*Saved entries*
::::::::

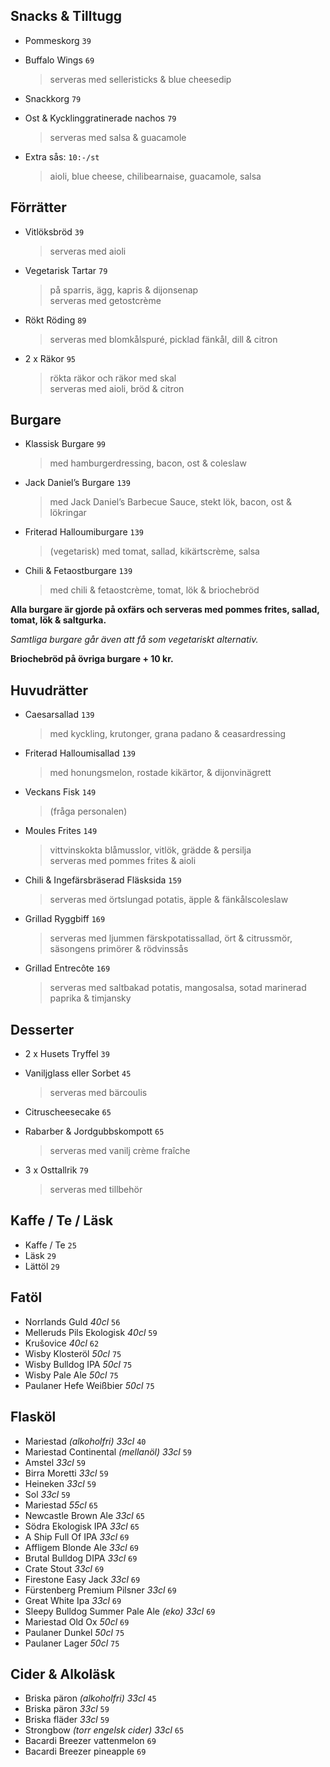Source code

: 
## Snacks & Tilltugg

* Pommeskorg `39`

* Buffalo Wings `69`
  > serveras med selleristicks & blue cheesedip

* Snackkorg `79`

* Ost & Kycklinggratinerade nachos `79`
  > serveras med salsa & guacamole

* Extra sås: `10:-/st`
  > aioli, blue cheese, chilibearnaise, guacamole, salsa


## Förrätter

* Vitlöksbröd `39`
  > serveras med aioli

* Vegetarisk Tartar `79`
  > på sparris, ägg, kapris & dijonsenap<br>serveras med getostcrème

* Rökt Röding `89`
  > serveras med blomkålspuré, picklad fänkål, dill & citron

* 2 x Räkor `95`
  > rökta räkor och räkor med skal<br>serveras med aioli, bröd & citron


## Burgare

* Klassisk Burgare `99`
  > med hamburgerdressing, bacon, ost & coleslaw

* Jack Daniel’s Burgare `139`
  > med Jack Daniel’s Barbecue Sauce, stekt lök, bacon, ost & lökringar

* Friterad Halloumiburgare `139`
  > (vegetarisk) med tomat, sallad, kikärtscrème, salsa

* Chili & Fetaostburgare `139`
  > med chili & fetaostcrème, tomat, lök & briochebröd

**Alla burgare är gjorde på oxfärs och serveras med pommes frites, sallad, tomat, lök & saltgurka.**

*Samtliga burgare går även att få som vegetariskt alternativ.*

**Briochebröd på övriga burgare + 10 kr.**


## Huvudrätter

* Caesarsallad `139`
  > med kyckling, krutonger, grana padano & ceasardressing

* Friterad Halloumisallad `139`
  > med honungsmelon, rostade kikärtor, & dijonvinägrett

* Veckans Fisk `149`
  > (fråga personalen)

* Moules Frites `149`
  > vittvinskokta blåmusslor, vitlök, grädde & persilja<br>serveras med pommes frites & aioli

* Chili & Ingefärsbräserad Fläsksida `159`
  > serveras med örtslungad potatis, äpple & fänkålscoleslaw

* Grillad Ryggbiff `169`
  > serveras med ljummen färskpotatissallad, ört & citrussmör, säsongens primörer & rödvinssås

* Grillad Entrecôte `169`
  > serveras med saltbakad potatis, mangosalsa, sotad marinerad paprika & timjansky


## Desserter

* 2 x Husets Tryffel `39`

* Vaniljglass eller Sorbet `45`
  > serveras med bärcoulis

* Citruscheesecake `65`

* Rabarber & Jordgubbskompott `65`
  > serveras med vanilj crème fraîche

* 3 x Osttallrik `79`
  > serveras med tillbehör


## Kaffe / Te / Läsk

* Kaffe / Te `25`
* Läsk `29`
* Lättöl `29`


## Fatöl

* Norrlands Guld _40cl_ `56`
* Melleruds Pils Ekologisk _40cl_ `59`
* Krušovice _40cl_ `62`
* Wisby Klosteröl _50cl_ `75`
* Wisby Bulldog IPA _50cl_ `75`
* Wisby Pale Ale _50cl_ `75`
* Paulaner Hefe Weißbier _50cl_ `75`


## Flasköl

* Mariestad _(alkoholfri) 33cl_ `40`
* Mariestad Continental _(mellanöl) 33cl_ `59`
* Amstel _33cl_ `59`
* Birra Moretti _33cl_ `59`
* Heineken _33cl_ `59`
* Sol _33cl_ `59`
* Mariestad _55cl_ `65`
* Newcastle Brown Ale _33cl_ `65`
* Södra Ekologisk IPA _33cl_ `65`
* A Ship Full Of IPA _33cl_ `69`
* Affligem Blonde Ale _33cl_ `69`
* Brutal Bulldog DIPA _33cl_ `69`
* Crate Stout _33cl_ `69`
* Firestone Easy Jack _33cl_ `69`
* Fürstenberg Premium Pilsner _33cl_ `69`
* Great White Ipa _33cl_ `69`
* Sleepy Bulldog Summer Pale Ale _(eko) 33cl_ `69`
* Mariestad Old Ox _50cl_ `69`
* Paulaner Dunkel _50cl_ `75`
* Paulaner Lager _50cl_ `75`


## Cider & Alkoläsk

* Briska päron _(alkoholfri) 33cl_ `45`
* Briska päron _33cl_ `59`
* Briska fläder _33cl_ `59`
* Strongbow _(torr engelsk cider) 33cl_ `65`
* Bacardi Breezer vattenmelon `69`
* Bacardi Breezer pineapple `69`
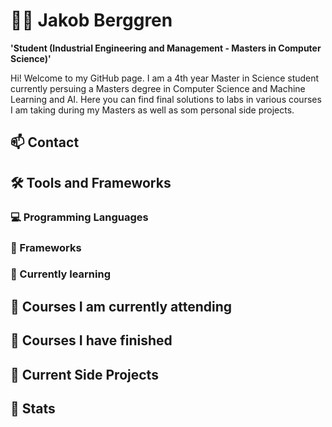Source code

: <!--
**jakeberggren/jakeberggren** is a ✨ _special_ ✨ repository because its `README.md` (this file) appears on your GitHub profile.

Here are some ideas to get you started:

- 🔭 I’m currently working on ...
- 🌱 I’m currently learning ...
- 👯 I’m looking to collaborate on ...
- 🤔 I’m looking for help with ...
- 💬 Ask me about ...
- 📫 How to reach me: ...
- 😄 Pronouns: ...
- ⚡ Fun fact: ...
-->

# 👨‍💻 Jakob Berggren

**'Student (Industrial Engineering and Management - Masters in Computer Science)'**

Hi! Welcome to my GitHub page. I am a 4th year Master in Science student currently persuing a Masters degree in Computer Science and Machine Learning and AI. Here you can find final solutions to labs in various courses I am taking during my Masters as well as som personal side projects.

## 📫 Contact

## 🛠 Tools and Frameworks

### 💻 Programming Languages

### 🧰 Frameworks

### 🌱 Currently learning

## 📘 Courses I am currently attending

## 📕 Courses I have finished

## 🔭 Current Side Projects

## 🔮 Stats

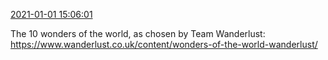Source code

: [2021-01-01 15:06:01](https://mstdn.social/@hill_wanderer/105481080745234791)

The 10 wonders of the world, as chosen by Team Wanderlust: <a href="https://www.wanderlust.co.uk/content/wonders-of-the-world-wanderlust/" target="_blank" rel="nofollow noopener noreferrer" translate="no">https://www.wanderlust.co.uk/content/wonders-of-the-world-wanderlust/</a>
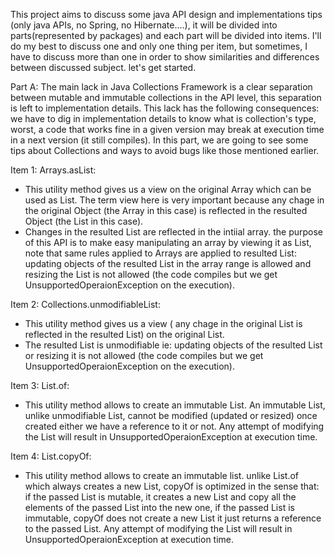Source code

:This project aims to discuss some java API design and implementations tips (only java APIs, no Spring, no Hibernate....), 
it will be divided into parts(represented by packages) and each part will be divided into items.
I'll do my best to discuss one and only one thing per item, but sometimes, I have to discuss more than one in order to show similarities 
and differences between discussed subject. let's get started.

Part A:
  The main lack in Java Collections Framework is a clear separation between mutable and immutable collections in the API level,
  this separation is left to implementation details. This lack has the following consequences: we have to dig in implementation details to 
  know what is collection's type, worst, a code that works fine in a given version may break at execution time in a next version (it still 
  compiles). In this part, we are going to see some tips about Collections and ways to avoid bugs like those mentioned earlier.

Item 1: Arrays.asList:
 - This utility method gives us a view on the original Array which can be used as List. The term view here is very important because 
 any chage in the original Object (the Array in this case) is reflected in the resulted Object (the List in this case).
 - Changes in the resulted List are reflected in the intiial array. the purpose of this API is to make easy manipulating an array by viewing
  it as List, note that same rules applied to Arrays are applied to resulted List: updating objects of the resulted List in the array range is allowed 
  and resizing the List is not allowed (the code compiles but we get UnsupportedOperaionException on the execution).
  
 Item 2: Collections.unmodifiableList:
  - This utility method gives us a view ( any chage in the original List is reflected in the resulted List) on the original List.
  - The resulted List is unmodifiable ie: updating objects of the resulted List or resizing it is not allowed (the code compiles but we get 
  UnsupportedOperaionException on the execution).
  
 Item 3: List.of:
  - This utility method allows to create an immutable List. An immutable List, unlike unmodifiable List, cannot be modified (updated or resized) once created 
  either we have a reference to it or not. Any attempt of modifying the List will result in UnsupportedOperaionException at execution time.
  
  Item 4: List.copyOf:
  - This utility method allows to create an immutable list. unlike List.of which always creates a new List, copyOf is optimized in the sense that: if the passed List is mutable, 
  it creates a new List and copy all the elements of the passed List into the new one, if the passed List is immutable, copyOf does not create a new List it just returns a reference
  to the passed List. Any attempt of modifying the List will result in UnsupportedOperaionException at execution time.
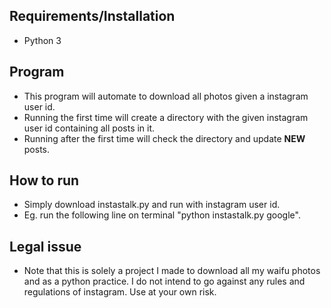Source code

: ## Requirements/Installation
- Python 3

## Program
- This program will automate to download all photos given a instagram user id. 
- Running the first time will create a directory with the given instagram user id containing all posts in it.
- Running after the first time will check the directory and update **NEW** posts.

## How to run
- Simply download instastalk.py and run with instagram user id. 
- Eg. run the following line on terminal "python instastalk.py google".


## Legal issue
- Note that this is solely a project I made to download all my waifu photos and as a python practice. I do not intend to go against any rules and regulations of instagram. Use at your own risk.
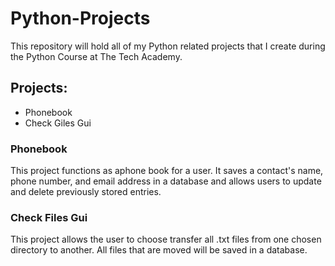 # Python-Projects

This repository will hold all of my Python related projects that I create during the Python Course at The Tech Academy.

## Projects: 
* Phonebook
* Check Giles Gui

### Phonebook 
This project functions as aphone book for a user. It saves a contact's name, phone number, and email address in a database and allows users to update and delete previously stored entries. 

### Check Files Gui
This project  allows the user to choose transfer all .txt files from one chosen directory to another. All files that are moved will be saved in a database.


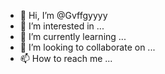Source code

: - 👋 Hi, I’m @Gvffgyyyy
- 👀 I’m interested in ...
- 🌱 I’m currently learning ...
- 💞️ I’m looking to collaborate on ...
- 📫 How to reach me ...

<!---
Gvffgyyyy/Gvffgyyyy is a ✨ special ✨ repository because its `README.md` (this file) appears on your GitHub profile.
You can click the Preview link to take a look at your changes.
--->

::::::::

*Work instruction*
Find the word "during" in the entries, and copy every line it shows up in.

*Answer section*
Hi! Welcome to my GitHub page. I am a 4th year Master in Science student currently persuing a Masters degree in Computer Science and Machine Learning and AI. Here you can find final solutions to labs in various courses I am taking during my Masters as well as som personal side projects.
This repository will hold all of my Python related projects that I create during the Python Course at The Tech Academy.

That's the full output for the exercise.